BRIEF: Nothing other than the lines from the one containing "15 марта 1821 г -- отпевание, умерла" through the last line of the data below should be output, each reproduced exactly.

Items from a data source
____
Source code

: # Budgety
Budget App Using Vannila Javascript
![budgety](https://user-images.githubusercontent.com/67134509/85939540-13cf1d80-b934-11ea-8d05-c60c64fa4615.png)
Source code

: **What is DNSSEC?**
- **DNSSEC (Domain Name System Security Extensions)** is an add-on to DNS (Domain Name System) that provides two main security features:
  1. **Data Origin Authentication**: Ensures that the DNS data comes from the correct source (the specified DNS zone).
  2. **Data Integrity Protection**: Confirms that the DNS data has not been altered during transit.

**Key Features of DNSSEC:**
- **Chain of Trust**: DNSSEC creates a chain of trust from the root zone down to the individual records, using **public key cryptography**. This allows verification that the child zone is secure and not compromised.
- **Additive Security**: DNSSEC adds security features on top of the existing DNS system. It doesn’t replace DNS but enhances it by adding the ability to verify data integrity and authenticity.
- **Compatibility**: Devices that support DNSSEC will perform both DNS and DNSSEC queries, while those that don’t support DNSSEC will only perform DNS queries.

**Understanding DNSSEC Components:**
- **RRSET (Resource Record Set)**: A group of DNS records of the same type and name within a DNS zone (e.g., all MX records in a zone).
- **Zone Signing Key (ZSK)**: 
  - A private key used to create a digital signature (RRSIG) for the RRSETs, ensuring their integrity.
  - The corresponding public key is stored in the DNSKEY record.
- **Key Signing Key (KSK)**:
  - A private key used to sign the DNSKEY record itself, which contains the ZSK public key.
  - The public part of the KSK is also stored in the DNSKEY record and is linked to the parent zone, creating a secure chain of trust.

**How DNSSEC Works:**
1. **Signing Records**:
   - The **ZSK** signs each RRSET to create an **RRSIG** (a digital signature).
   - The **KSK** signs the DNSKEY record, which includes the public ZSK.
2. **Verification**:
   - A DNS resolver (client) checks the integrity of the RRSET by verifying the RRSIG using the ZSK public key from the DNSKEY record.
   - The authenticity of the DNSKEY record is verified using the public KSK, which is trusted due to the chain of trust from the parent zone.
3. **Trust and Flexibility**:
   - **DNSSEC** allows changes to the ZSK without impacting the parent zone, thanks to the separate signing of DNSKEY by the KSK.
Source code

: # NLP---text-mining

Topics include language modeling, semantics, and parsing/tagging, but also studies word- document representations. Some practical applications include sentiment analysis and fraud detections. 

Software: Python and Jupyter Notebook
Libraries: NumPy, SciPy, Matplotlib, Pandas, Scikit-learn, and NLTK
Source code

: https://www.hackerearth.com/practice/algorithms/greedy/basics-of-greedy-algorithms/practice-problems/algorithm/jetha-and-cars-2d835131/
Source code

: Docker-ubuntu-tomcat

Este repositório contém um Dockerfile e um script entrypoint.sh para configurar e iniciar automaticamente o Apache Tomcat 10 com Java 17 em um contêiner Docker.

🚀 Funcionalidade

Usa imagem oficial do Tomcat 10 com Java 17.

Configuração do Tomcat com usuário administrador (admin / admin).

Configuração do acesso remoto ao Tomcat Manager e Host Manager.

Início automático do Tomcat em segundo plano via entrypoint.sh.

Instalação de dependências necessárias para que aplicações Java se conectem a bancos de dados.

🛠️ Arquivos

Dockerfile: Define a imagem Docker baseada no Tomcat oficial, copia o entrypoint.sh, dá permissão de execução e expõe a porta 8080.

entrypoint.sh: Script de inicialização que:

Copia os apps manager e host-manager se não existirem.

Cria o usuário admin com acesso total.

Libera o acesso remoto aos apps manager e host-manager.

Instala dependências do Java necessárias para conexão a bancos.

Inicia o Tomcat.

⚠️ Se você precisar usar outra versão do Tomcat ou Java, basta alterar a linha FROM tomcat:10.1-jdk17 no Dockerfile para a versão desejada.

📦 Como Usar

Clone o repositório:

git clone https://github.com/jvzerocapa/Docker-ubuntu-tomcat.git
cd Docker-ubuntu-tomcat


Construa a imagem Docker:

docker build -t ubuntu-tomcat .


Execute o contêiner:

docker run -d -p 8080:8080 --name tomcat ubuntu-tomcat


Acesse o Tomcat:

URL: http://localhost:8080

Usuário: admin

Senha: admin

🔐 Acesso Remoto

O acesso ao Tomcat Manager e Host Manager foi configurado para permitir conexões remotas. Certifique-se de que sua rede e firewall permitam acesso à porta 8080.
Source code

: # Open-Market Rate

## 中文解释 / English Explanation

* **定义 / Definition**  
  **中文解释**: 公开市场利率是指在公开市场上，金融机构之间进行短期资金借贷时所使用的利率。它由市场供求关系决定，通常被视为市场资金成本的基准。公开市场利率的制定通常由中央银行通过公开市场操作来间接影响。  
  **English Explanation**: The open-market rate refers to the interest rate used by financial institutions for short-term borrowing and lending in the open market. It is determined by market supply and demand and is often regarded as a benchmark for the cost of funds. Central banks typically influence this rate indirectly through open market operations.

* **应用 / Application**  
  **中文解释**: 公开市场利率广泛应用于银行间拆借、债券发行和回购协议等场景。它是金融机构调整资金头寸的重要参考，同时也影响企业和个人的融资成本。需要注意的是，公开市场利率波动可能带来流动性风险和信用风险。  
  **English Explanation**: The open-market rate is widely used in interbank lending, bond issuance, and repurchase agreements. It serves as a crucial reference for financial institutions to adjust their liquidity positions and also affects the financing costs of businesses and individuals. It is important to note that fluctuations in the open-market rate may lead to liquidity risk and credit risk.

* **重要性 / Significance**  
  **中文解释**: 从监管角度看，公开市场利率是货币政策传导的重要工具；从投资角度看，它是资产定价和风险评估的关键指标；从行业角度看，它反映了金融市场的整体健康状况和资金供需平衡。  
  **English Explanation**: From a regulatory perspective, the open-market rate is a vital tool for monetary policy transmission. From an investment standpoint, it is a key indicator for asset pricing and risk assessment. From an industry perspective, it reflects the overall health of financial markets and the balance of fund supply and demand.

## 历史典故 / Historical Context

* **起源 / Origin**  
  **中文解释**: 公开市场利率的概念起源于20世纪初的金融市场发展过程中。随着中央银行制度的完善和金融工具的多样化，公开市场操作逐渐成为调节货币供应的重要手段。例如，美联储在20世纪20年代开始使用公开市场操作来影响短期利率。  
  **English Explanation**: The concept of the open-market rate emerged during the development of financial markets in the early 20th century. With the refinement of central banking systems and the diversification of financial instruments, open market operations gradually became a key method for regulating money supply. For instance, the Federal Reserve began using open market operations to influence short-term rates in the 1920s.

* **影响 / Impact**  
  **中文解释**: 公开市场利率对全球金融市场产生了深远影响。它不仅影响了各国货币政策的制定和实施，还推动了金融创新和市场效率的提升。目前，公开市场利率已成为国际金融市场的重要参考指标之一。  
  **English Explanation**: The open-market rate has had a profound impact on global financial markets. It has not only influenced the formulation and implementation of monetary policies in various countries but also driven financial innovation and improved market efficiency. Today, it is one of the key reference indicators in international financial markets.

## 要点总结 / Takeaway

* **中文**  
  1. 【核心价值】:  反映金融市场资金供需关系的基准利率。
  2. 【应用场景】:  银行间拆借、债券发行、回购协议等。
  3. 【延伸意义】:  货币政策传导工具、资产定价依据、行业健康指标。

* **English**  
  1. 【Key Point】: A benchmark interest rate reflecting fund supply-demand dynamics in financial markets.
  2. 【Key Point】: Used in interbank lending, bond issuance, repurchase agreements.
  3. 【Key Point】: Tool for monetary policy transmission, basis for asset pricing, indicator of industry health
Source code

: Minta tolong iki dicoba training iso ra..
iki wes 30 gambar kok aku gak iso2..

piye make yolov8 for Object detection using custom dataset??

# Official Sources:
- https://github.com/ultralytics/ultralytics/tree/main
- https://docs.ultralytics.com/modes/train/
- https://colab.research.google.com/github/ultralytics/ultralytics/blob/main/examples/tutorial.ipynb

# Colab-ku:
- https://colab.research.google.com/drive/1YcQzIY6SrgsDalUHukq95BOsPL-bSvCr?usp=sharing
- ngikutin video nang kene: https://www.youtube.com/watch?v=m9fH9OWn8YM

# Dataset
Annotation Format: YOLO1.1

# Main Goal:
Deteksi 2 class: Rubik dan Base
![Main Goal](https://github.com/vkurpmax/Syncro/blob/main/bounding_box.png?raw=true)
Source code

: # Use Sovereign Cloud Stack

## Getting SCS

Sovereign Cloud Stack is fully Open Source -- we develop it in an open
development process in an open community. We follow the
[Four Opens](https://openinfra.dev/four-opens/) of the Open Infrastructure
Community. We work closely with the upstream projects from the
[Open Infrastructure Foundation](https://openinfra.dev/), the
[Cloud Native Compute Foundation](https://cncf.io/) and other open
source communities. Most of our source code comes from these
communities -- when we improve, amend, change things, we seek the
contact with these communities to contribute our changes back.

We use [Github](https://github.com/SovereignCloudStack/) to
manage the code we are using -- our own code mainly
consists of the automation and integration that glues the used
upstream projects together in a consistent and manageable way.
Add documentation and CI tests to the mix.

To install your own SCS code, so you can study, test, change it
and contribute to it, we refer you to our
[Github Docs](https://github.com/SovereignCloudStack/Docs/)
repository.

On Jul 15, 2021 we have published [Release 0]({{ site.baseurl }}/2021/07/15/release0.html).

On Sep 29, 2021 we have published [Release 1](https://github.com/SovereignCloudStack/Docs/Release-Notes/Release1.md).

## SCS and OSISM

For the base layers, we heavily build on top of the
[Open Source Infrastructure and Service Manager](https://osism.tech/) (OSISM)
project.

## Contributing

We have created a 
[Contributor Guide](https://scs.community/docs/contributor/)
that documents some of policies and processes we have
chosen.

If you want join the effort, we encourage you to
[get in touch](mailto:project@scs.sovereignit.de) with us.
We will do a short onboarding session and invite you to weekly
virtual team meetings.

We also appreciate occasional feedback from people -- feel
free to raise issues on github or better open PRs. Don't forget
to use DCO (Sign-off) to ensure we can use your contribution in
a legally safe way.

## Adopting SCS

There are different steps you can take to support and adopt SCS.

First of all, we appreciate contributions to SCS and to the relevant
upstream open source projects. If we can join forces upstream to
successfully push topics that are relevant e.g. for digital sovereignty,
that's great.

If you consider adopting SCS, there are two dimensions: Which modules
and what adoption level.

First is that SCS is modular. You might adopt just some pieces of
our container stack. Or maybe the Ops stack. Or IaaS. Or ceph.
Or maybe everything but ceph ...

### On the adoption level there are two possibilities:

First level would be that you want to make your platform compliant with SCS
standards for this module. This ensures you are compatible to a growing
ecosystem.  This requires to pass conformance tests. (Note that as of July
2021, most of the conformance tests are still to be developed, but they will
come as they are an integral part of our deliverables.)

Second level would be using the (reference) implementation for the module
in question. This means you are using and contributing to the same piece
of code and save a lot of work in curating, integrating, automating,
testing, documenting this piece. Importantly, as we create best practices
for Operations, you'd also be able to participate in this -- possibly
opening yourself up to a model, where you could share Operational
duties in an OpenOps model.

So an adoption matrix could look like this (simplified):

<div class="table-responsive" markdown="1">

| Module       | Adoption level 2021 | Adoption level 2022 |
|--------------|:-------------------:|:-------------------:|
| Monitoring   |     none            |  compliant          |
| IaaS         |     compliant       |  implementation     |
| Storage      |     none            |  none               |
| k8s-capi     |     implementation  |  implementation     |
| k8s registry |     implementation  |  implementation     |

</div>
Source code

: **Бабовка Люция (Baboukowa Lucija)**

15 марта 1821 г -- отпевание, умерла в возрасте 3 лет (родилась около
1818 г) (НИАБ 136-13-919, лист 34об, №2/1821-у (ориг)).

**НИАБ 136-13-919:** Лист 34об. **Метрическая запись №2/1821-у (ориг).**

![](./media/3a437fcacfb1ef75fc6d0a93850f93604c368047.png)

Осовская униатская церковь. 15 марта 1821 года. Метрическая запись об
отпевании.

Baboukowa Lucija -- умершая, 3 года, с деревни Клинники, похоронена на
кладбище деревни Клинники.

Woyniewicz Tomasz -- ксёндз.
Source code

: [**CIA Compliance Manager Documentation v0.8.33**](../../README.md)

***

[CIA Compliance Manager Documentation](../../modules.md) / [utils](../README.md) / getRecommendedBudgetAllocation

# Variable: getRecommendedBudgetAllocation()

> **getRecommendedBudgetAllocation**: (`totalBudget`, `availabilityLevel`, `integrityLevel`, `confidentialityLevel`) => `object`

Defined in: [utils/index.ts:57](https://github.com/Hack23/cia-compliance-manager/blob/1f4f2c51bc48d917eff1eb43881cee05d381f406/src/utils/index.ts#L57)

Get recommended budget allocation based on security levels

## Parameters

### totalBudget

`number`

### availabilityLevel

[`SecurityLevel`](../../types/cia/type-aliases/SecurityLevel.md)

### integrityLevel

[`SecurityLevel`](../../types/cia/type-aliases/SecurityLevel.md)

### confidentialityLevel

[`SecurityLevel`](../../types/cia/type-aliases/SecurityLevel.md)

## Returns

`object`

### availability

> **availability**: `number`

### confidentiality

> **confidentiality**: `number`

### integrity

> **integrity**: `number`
____
WRITTEN ANSWER:
15 марта 1821 г -- отпевание, умерла в возрасте 3 лет (родилась около
1818 г) (НИАБ 136-13-919, лист 34об, №2/1821-у (ориг)).

**НИАБ 136-13-919:** Лист 34об. **Метрическая запись №2/1821-у (ориг).**

![](./media/3a437fcacfb1ef75fc6d0a93850f93604c368047.png)

Осовская униатская церковь. 15 марта 1821 года. Метрическая запись об
отпевании.

Baboukowa Lucija -- умершая, 3 года, с деревни Клинники, похоронена на
кладбище деревни Клинники.

Woyniewicz Tomasz -- ксёндз.
Source code

: [**CIA Compliance Manager Documentation v0.8.33**](../../README.md)

***

[CIA Compliance Manager Documentation](../../modules.md) / [utils](../README.md) / getRecommendedBudgetAllocation

# Variable: getRecommendedBudgetAllocation()

> **getRecommendedBudgetAllocation**: (`totalBudget`, `availabilityLevel`, `integrityLevel`, `confidentialityLevel`) => `object`

Defined in: [utils/index.ts:57](https://github.com/Hack23/cia-compliance-manager/blob/1f4f2c51bc48d917eff1eb43881cee05d381f406/src/utils/index.ts#L57)

Get recommended budget allocation based on security levels

## Parameters

### totalBudget

`number`

### availabilityLevel

[`SecurityLevel`](../../types/cia/type-aliases/SecurityLevel.md)

### integrityLevel

[`SecurityLevel`](../../types/cia/type-aliases/SecurityLevel.md)

### confidentialityLevel

[`SecurityLevel`](../../types/cia/type-aliases/SecurityLevel.md)

## Returns

`object`

### availability

> **availability**: `number`

### confidentiality

> **confidentiality**: `number`

### integrity

> **integrity**: `number`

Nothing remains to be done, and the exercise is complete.